Ethereum IOT Kid Grounding Device III: Node.js
This is part 3 of my Ethereum IOT Kid Ground Device project. In this part, we will discuss the codes of the web service backend written in Node.js and running as a server application. You may read part 1 here and part 2 here.
In my project, the web service is where the Ethereum transactions are really signed and executed. The Node.js backend accepts messages from the PIR sensor, the Unabell button and the Web UI. It takes these requests and makes the corresponding function calls to the Kids Grounder Smart Contract that runs on the Ethereum Blockchain. I have mentioned in part 1 that this is a problematic implementation because:
- I am running an Ethereum Wallet within the Node.JS backend. In fact, it is the Node.JS backend that is signing and paying for the transactions on the Blockchain. In scenarios where IOTT devices need to sign their own transaction, they will all need to be running their own Node.JS backend web services.
- Running an Ethereum Wallet on the backend requires me to provide the backend web service with my wallet's private key. If this is a commercial solution, no one will let me keep his Ethereum wallet's private key.
- The Kid Grounder Web Based Front End does not directly receive updates from my Smart Contract. Any updates about whether my kid moves or presses the button requires me to manually refresh the page.
But well, it's a prototype and nevertheless still a useful article to read if you are interested in one or more of the following concepts in Ethereum development:
- Using the web3, ethereumjs-util, ethereumjs-tx and eth-lightwallet libraries with Node.js.
- Serializing the bytecode of a Smart Contract and deploying it on the Ethereum blockchain with Node.js.
The packages I need
Here are the packages you need to run the Node.js backend.
To run web services here are the packages:
- http: This is a built-in module that lets Node.js transfer data using the HTTP protocol.
- Express: This is a web application framework that lets your Node.js backend works like a web service API, serving JSON web services to folks who makes the calls to them.
- body-parser: This module lets you read and decipher bodies of data that your web service receives.
To get Node.js to do Ethereum, here are the packages to install:
- web3: This is the main library for letting you do Ethereum stuff with JavaScript.
- ethereumjs-util: This is a collection of utility functions for Ethereum such as those that lets you do string manipulation.
- ethereumjs-tx: This module lets you execute ethereum transactions.
- eth-lightwallet: This is a HD wallet that lets you store your Ethereum private keys. This is the module that allows you to sign your Ethereum transactions.

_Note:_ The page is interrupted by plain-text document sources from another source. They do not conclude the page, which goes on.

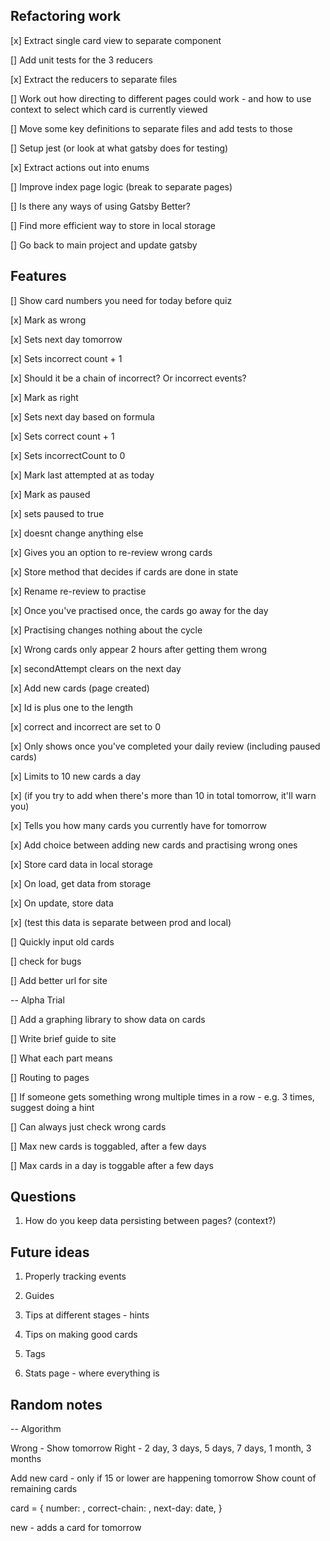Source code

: ## Refactoring work

[x] Extract single card view to separate component

[] Add unit tests for the 3 reducers

[x] Extract the reducers to separate files

[] Work out how directing to different pages could work - and how to use context to select which card is currently viewed

[] Move some key definitions to separate files and add tests to those

[] Setup jest (or look at what gatsby does for testing)

[x] Extract actions out into enums

[] Improve index page logic (break to separate pages)

[] Is there any ways of using Gatsby Better?

[] Find more efficient way to store in local storage

[] Go back to main project and update gatsby

## Features

[] Show card numbers you need for today before quiz

[x] Mark as wrong

   [x] Sets next day tomorrow

   [x] Sets incorrect count + 1

   [x] Should it be a chain of incorrect? Or incorrect events?

[x] Mark as right

   [x] Sets next day based on formula

   [x] Sets correct count + 1

   [x] Sets incorrectCount to 0

   [x] Mark last attempted at as today

[x] Mark as paused

   [x] sets paused to true

   [x] doesnt change anything else

[x] Gives you an option to re-review wrong cards

   [x] Store method that decides if cards are done in state

   [x] Rename re-review to practise

   [x] Once you've practised once, the cards go away for the day

   [x] Practising changes nothing about the cycle

   [x] Wrong cards only appear 2 hours after getting them wrong

   [x] secondAttempt clears on the next day

[x] Add new cards (page created)

   [x] Id is plus one to the length

   [x] correct and incorrect are set to 0

   [x] Only shows once you've completed your daily review (including paused cards)

   [x] Limits to 10 new cards a day

   [x] (if you try to add when there's more than 10 in total tomorrow, it'll warn you)

[x] Tells you how many cards you currently have for tomorrow

[x] Add choice between adding new cards and practising wrong ones

[x] Store card data in local storage

   [x] On load, get data from storage

   [x] On update, store data

[x] (test this data is separate between prod and local)

[] Quickly input old cards

[] check for bugs

[] Add better url for site

-- Alpha Trial

[] Add a graphing library to show data on cards

[] Write brief guide to site

   [] What each part means

   [] Routing to pages

[] If someone gets something wrong multiple times in a row - e.g. 3 times, suggest doing a hint

[] Can always just check wrong cards

[] Max new cards is toggabled, after a few days

[] Max cards in a day is toggable after a few days

## Questions

1. How do you keep data persisting between pages? (context?)

## Future ideas

1. Properly tracking events

2. Guides

3. Tips at different stages - hints

4. Tips on making good cards

5. Tags

6. Stats page - where everything is

## Random notes

-- Algorithm

Wrong - Show tomorrow
Right - 2 day, 3 days, 5 days, 7 days, 1 month, 3 months

Add new card - only if 15 or lower are happening tomorrow
Show count of remaining cards

card  = {
    number: ,
    correct-chain: ,
    next-day: date,
}

new - adds a card for tomorrow

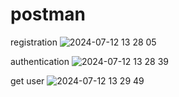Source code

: # postman

registration
![2024-07-12 13 28 05](https://github.com/user-attachments/assets/5bc60271-f9b5-4c94-bab7-30c7c26e7431)

authentication
![2024-07-12 13 28 39](https://github.com/user-attachments/assets/d75eb850-9951-476d-bf4a-a68b6917d9b6)

get user
![2024-07-12 13 29 49](https://github.com/user-attachments/assets/8897ea94-9ff8-4a37-bfda-0fc953a04bf3)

Other that http, which is built-in to Node.js, the other packages must be installed. For example, to install ethereumjs-tx run:
npm install ethereumjs-tx
Serializing a Smart Contract
To write a node.js program to re-deploy my Smart Contract over and over again, I will need to obtain:
- Its byte code, which is the smart contract converted from Solidity (which is a language I understand) to machine language (which is what Ethereum Virtual Machine understands)
- Its Application Binary Interface (ABI), which like an API, tells people who writes programs to make calls to your Smart Contract how to call it.
To get your Smart Contract byte code and ABI, go back to Remix, where you first executed and tested Grounder.sol. Click [Details]
To get the byte code, copy the long string of numbers highlighted in blue. Make sure that you do not copy the double quotes ("). Paste it somewhere because you will need it later.
To get the ABI, press the copy button at the ABI section. Paste this somewhere, we will need it later.
Codes for index.js
We will now walk through index.js. The line numbers that I refer to in the section below corresponds to the line numbers for my index.js codes in Github.
Setting Up
//JSON Service Libraries
var http = require('http'),
express = require('express'),
parser = require('body-parser');
//Ethereum Libraries
var Web3 = require('web3'),
util = require('ethereumjs-util'),
tx = require('ethereumjs-tx'),
lightwallet = require('eth-lightwallet');
From lines 1 to 10, we declare the JSON and Ethereum libraries that you would have installed with NPM.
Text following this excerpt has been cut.